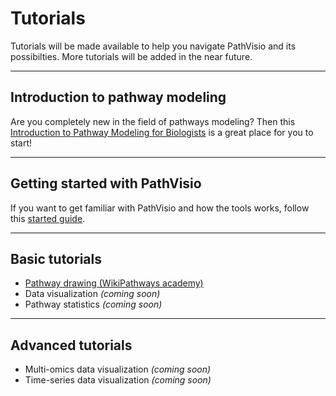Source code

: # Tutorials

Tutorials will be made available to help you navigate PathVisio and its possibilties. More tutorials will be added in the near future. 

---- 

## Introduction to pathway modeling
Are you completely new in the field of pathways modeling? Then this [Introduction to Pathway Modeling for Biologists](https://github.com/gladstone-institutes/Bioinformatics-Workshops/wiki/Introduction-to-Pathway-Modeling) is a great place for you to start!

---- 

## Getting started with PathVisio
If you want to get familiar with PathVisio and how the tools works, follow this [started guide](tutorials/getting-started.md).

---- 

## Basic tutorials

* [Pathway drawing (WikiPathways academy)](http://academy.wikipathways.org/)
* Data visualization *(coming soon)*
* Pathway statistics *(coming soon)*

---- 

## Advanced tutorials

* Multi-omics data visualization *(coming soon)*
* Time-series data visualization *(coming soon)*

What is being asked: Reproduce every line of the records containing the string "started".

Answer box:
## Getting started with PathVisio
If you want to get familiar with PathVisio and how the tools works, follow this [started guide](tutorials/getting-started.md).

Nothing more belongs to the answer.